Data shown:

***

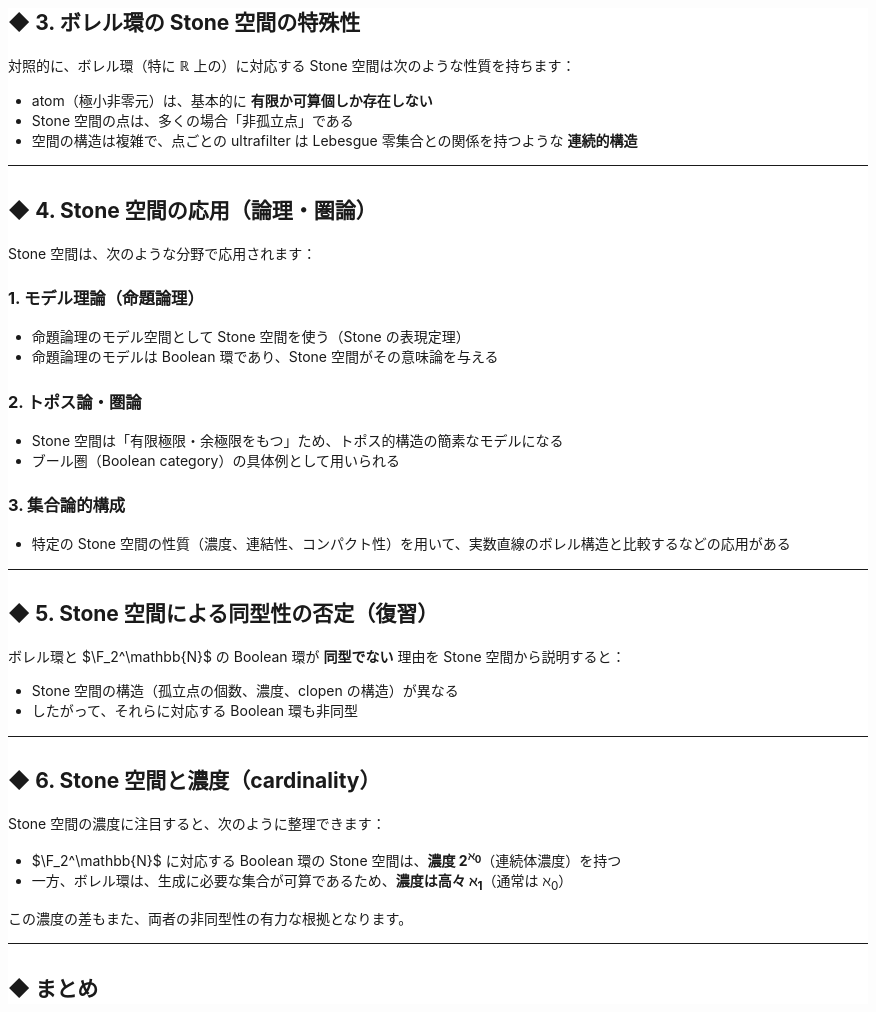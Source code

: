 
## ◆ 3. ボレル環の Stone 空間の特殊性

対照的に、ボレル環（特に $\mathbb{R}$ 上の）に対応する Stone 空間は次のような性質を持ちます：

* atom（極小非零元）は、基本的に **有限か可算個しか存在しない**
* Stone 空間の点は、多くの場合「非孤立点」である
* 空間の構造は複雑で、点ごとの ultrafilter は Lebesgue 零集合との関係を持つような **連続的構造**

---

## ◆ 4. Stone 空間の応用（論理・圏論）

Stone 空間は、次のような分野で応用されます：

### 1. **モデル理論（命題論理）**

* 命題論理のモデル空間として Stone 空間を使う（Stone の表現定理）
* 命題論理のモデルは Boolean 環であり、Stone 空間がその意味論を与える

### 2. **トポス論・圏論**

* Stone 空間は「有限極限・余極限をもつ」ため、トポス的構造の簡素なモデルになる
* ブール圏（Boolean category）の具体例として用いられる

### 3. **集合論的構成**

* 特定の Stone 空間の性質（濃度、連結性、コンパクト性）を用いて、実数直線のボレル構造と比較するなどの応用がある

---

## ◆ 5. Stone 空間による同型性の否定（復習）

ボレル環と $\F_2^\mathbb{N}$ の Boolean 環が **同型でない** 理由を Stone 空間から説明すると：

* Stone 空間の構造（孤立点の個数、濃度、clopen の構造）が異なる
* したがって、それらに対応する Boolean 環も非同型

---

## ◆ 6. Stone 空間と濃度（cardinality）

Stone 空間の濃度に注目すると、次のように整理できます：

* $\F_2^\mathbb{N}$ に対応する Boolean 環の Stone 空間は、**濃度 $2^{\aleph_0}$**（連続体濃度）を持つ
* 一方、ボレル環は、生成に必要な集合が可算であるため、**濃度は高々 $\aleph_1$**（通常は $\aleph_0$）

この濃度の差もまた、両者の非同型性の有力な根拠となります。

---

## ◆ まとめ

***

If a line of the records includes the string "Boolean", copy it out.

Response below:
* 命題論理のモデルは Boolean 環であり、Stone 空間がその意味論を与える
* ブール圏（Boolean category）の具体例として用いられる
ボレル環と $\F_2^\mathbb{N}$ の Boolean 環が **同型でない** 理由を Stone 空間から説明すると：
* したがって、それらに対応する Boolean 環も非同型
* $\F_2^\mathbb{N}$ に対応する Boolean 環の Stone 空間は、**濃度 $2^{\aleph_0}$**（連続体濃度）を持つ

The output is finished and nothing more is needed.